Researchers are investigating whether a form of cloud-focused geoengineering could one day blunt the worst El Niño events, even as forecasters watch for one that may arrive earlier than usual and grow unusually strong.
If it works, the method might reduce some of the flooding, drought, wildfire risk, and intense storms associated with the most severe El Niño years.
What's happening?
In a recent Science Advances study, scientists evaluated whether marine cloud brightening could make a future Super El Niño less likely.
As BroBible reported, the research comes while forecasters monitor signs of an El Niño that could develop unusually early and become especially intense.
Marine cloud brightening is a solar geoengineering concept that would use fine sprays of seawater to alter low-level ocean clouds, making them thicker and brighter so they reflect more sunlight back into space rather than allowing that energy to warm the surface.
The paper emphasized that the concept remains theoretical.
Researchers wrote that "Marine cloud brightening (MCB), a solar geoengineering proposal to reduce long-term warming, could theoretically mitigate extremes by instead targeting seasonal-to-multiyear phenomena, such as El Niño–Southern Oscillation (ENSO). Yet the effectiveness of regional MCB to deliberately modify ENSO has not been tested."
Why does it matter?
A strong El Niño reshapes weather patterns worldwide, and the most powerful events can bring especially destructive consequences for communities.
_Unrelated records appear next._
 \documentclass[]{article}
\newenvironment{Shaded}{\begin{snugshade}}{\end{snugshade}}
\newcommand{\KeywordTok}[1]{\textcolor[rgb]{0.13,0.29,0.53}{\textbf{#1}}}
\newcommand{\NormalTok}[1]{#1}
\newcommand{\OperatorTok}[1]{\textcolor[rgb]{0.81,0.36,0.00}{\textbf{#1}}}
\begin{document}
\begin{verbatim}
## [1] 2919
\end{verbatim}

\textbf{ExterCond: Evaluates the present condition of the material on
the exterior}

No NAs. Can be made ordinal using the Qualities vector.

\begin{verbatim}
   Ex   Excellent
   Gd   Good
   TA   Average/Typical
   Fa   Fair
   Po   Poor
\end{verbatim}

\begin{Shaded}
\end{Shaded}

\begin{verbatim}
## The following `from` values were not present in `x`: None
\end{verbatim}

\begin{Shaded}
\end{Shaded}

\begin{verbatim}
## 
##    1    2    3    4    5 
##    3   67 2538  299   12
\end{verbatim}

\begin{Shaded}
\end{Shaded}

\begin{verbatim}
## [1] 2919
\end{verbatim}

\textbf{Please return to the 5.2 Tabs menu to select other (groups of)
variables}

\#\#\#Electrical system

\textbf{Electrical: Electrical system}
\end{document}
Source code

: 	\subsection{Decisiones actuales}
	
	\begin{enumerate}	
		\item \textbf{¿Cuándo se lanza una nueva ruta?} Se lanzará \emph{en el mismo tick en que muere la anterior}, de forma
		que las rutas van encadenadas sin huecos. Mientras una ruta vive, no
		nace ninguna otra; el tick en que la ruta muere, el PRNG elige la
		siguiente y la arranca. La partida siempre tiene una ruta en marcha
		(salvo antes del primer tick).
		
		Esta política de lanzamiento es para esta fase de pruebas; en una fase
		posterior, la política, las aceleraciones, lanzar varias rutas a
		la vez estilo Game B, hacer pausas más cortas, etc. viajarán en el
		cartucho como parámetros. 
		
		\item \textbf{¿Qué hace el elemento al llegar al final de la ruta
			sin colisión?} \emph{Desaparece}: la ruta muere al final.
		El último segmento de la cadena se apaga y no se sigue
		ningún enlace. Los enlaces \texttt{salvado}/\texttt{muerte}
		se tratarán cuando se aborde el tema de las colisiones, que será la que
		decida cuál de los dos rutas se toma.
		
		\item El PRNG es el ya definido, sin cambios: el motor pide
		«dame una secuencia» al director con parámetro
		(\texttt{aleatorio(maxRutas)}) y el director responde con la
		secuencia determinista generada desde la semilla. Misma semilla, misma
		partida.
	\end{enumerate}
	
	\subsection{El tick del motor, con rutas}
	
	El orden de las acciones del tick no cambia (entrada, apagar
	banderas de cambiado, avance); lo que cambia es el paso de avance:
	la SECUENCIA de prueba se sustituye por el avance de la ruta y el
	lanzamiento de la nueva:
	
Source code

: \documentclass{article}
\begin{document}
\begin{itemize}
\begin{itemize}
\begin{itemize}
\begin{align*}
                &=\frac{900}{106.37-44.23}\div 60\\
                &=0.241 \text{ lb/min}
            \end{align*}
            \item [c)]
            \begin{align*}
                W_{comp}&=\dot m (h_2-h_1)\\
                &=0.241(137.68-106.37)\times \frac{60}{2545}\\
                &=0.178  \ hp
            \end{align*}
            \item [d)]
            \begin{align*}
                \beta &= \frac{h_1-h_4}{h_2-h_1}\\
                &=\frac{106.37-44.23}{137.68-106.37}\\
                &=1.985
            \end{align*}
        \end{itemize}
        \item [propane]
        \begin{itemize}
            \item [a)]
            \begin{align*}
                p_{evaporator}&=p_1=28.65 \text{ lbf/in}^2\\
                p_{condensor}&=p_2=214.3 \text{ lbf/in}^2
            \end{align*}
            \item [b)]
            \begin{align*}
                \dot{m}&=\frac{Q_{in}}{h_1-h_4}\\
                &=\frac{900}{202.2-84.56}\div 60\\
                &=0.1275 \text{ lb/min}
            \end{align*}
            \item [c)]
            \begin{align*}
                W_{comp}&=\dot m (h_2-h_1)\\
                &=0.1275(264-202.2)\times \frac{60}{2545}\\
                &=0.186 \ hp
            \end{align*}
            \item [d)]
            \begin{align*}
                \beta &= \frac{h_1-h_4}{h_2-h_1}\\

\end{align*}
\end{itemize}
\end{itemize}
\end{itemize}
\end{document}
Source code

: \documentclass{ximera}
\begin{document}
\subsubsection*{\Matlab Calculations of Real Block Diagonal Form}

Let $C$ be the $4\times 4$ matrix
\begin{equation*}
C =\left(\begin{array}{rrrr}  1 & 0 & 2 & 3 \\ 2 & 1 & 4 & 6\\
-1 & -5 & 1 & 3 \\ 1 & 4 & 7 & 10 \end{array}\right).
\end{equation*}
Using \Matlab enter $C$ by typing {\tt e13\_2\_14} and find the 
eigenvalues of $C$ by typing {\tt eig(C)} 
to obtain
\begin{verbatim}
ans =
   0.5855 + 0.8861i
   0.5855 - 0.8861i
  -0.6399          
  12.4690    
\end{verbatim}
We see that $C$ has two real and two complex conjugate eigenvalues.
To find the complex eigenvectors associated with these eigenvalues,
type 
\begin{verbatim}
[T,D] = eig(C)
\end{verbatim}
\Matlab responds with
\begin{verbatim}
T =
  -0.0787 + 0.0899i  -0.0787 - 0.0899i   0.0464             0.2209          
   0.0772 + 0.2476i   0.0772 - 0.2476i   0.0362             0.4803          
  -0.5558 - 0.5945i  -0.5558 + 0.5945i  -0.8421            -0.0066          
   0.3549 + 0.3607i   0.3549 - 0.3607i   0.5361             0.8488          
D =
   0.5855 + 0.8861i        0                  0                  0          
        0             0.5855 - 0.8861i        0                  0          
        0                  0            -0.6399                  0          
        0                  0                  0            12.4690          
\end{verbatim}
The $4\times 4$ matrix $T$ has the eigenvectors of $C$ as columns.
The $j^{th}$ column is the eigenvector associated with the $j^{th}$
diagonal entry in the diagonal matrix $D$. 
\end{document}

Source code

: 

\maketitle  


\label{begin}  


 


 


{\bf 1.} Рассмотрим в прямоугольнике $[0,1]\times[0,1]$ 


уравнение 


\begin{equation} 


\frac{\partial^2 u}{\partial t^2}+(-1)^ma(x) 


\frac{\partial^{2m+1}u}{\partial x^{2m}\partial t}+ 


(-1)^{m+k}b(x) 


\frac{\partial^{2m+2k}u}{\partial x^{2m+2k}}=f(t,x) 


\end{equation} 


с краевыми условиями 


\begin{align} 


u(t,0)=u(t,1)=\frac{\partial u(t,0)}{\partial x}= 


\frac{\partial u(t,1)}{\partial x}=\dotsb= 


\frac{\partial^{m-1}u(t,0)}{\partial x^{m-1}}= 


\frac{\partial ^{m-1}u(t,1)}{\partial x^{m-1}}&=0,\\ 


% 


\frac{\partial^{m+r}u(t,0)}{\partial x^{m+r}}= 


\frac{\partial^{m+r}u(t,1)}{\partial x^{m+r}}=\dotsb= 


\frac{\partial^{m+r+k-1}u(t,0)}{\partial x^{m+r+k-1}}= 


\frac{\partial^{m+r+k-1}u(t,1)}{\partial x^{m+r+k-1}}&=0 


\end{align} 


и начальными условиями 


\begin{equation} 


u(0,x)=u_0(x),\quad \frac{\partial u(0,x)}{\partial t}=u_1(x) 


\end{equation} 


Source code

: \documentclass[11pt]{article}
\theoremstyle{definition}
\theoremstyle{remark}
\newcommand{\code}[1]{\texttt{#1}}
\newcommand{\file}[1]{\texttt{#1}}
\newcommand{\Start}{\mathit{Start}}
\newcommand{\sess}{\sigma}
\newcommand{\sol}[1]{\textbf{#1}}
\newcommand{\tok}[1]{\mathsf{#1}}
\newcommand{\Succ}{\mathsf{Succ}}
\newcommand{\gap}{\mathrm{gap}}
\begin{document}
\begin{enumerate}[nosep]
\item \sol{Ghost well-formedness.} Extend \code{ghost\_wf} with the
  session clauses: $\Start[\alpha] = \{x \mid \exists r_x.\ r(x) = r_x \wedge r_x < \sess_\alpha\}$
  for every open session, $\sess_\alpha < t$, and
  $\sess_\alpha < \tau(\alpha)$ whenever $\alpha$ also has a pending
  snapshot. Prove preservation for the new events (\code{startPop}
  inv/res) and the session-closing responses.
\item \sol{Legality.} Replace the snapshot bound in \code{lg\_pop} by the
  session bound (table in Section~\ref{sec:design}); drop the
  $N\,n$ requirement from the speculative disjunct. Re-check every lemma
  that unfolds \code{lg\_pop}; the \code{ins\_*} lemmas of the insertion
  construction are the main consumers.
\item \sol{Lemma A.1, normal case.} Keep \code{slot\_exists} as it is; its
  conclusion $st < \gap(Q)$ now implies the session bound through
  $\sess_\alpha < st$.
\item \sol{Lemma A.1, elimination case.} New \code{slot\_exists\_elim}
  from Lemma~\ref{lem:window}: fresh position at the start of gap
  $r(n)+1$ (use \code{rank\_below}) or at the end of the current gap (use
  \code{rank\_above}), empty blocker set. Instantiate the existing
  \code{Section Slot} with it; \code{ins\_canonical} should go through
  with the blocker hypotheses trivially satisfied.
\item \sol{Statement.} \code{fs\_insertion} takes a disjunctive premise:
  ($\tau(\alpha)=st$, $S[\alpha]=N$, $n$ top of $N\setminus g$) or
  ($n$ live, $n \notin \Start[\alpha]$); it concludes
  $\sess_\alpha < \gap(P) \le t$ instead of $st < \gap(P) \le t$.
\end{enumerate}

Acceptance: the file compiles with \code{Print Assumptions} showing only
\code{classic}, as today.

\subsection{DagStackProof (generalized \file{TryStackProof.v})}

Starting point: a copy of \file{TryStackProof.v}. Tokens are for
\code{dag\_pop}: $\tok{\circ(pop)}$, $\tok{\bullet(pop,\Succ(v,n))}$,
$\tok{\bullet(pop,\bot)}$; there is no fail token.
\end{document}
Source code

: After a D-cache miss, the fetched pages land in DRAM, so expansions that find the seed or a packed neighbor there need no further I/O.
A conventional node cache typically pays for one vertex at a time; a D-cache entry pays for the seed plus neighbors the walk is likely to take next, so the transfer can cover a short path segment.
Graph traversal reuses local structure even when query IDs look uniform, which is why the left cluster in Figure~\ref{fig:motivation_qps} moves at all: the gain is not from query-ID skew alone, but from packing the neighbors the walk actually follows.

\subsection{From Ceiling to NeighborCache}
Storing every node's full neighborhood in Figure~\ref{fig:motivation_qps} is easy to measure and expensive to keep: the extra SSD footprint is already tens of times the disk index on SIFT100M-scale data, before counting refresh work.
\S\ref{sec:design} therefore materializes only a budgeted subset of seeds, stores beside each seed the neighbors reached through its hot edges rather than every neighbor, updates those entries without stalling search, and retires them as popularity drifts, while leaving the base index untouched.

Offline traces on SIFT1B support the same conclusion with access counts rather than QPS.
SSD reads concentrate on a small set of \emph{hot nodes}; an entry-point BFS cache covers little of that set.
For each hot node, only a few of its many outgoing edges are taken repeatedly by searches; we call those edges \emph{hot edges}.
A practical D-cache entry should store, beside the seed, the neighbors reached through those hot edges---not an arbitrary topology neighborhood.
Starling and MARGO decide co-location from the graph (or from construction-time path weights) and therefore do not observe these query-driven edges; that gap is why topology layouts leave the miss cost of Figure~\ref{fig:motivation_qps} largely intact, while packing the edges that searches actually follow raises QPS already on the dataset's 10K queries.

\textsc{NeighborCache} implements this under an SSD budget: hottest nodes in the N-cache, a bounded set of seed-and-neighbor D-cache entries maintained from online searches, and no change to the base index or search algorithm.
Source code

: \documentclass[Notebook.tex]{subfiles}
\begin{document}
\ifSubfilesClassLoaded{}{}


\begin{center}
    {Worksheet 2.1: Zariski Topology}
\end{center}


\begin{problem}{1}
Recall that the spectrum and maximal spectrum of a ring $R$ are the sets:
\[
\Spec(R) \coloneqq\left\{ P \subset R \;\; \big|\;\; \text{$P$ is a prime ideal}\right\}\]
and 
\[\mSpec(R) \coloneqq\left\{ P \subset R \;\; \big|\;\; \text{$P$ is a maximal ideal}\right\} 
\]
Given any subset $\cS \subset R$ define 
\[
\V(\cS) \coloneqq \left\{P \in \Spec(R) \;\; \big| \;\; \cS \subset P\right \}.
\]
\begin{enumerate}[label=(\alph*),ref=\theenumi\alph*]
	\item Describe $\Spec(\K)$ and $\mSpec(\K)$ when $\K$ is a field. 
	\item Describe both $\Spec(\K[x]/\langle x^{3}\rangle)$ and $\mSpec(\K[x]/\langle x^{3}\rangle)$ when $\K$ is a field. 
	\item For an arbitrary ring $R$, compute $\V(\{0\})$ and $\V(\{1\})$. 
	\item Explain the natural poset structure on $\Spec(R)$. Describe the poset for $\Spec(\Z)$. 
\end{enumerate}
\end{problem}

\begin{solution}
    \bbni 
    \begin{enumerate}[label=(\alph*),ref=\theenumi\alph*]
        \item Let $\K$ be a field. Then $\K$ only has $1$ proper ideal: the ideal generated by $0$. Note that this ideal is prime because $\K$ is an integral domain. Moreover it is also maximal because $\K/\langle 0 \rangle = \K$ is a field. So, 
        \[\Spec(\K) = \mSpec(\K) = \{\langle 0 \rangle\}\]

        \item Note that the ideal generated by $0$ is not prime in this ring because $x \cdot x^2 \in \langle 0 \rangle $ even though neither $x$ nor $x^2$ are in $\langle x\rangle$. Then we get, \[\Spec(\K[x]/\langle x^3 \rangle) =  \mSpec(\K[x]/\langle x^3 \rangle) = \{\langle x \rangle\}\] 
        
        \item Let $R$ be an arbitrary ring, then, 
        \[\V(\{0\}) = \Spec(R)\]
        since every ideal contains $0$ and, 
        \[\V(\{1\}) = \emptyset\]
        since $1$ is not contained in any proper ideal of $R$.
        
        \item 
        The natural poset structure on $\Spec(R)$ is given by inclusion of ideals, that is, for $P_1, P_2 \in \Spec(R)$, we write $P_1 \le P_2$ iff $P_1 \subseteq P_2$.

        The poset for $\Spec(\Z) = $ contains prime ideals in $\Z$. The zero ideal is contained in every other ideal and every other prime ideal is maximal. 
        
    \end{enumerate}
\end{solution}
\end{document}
Depending on the region, that can mean heavier rain and flooding, stronger storms, drought, crop losses, wildfire conditions, and steep economic costs.
Extreme weather can drive up insurance costs, disrupt food supply chains, damage homes and roads, and threaten power grids during heat waves or severe storms.
During the 2019-2020 Australian wildfires, atmospheric changes resembled the cloud effects that marine cloud brightening is intended to produce, suggesting that shifts in cloud properties could influence Pacific climate patterns.
Geoengineering raises major scientific, political, and ethical questions, particularly when weather changes in one region could affect another.
What's being done?
For now, most of the work is happening in computer models and research papers, not in the sky.
Scientists are trying to determine whether marine cloud brightening could safely weaken extreme climate patterns without triggering unintended consequences elsewhere.
Several states, including Tennessee, Florida, and Montana, have moved to restrict or ban cloud seeding-related activities, underscoring how politically fraught any future large-scale atmospheric intervention could become.
Cutting the pollution that is overheating the planet remains the most reliable way to reduce the odds of increasingly extreme climate disruptions.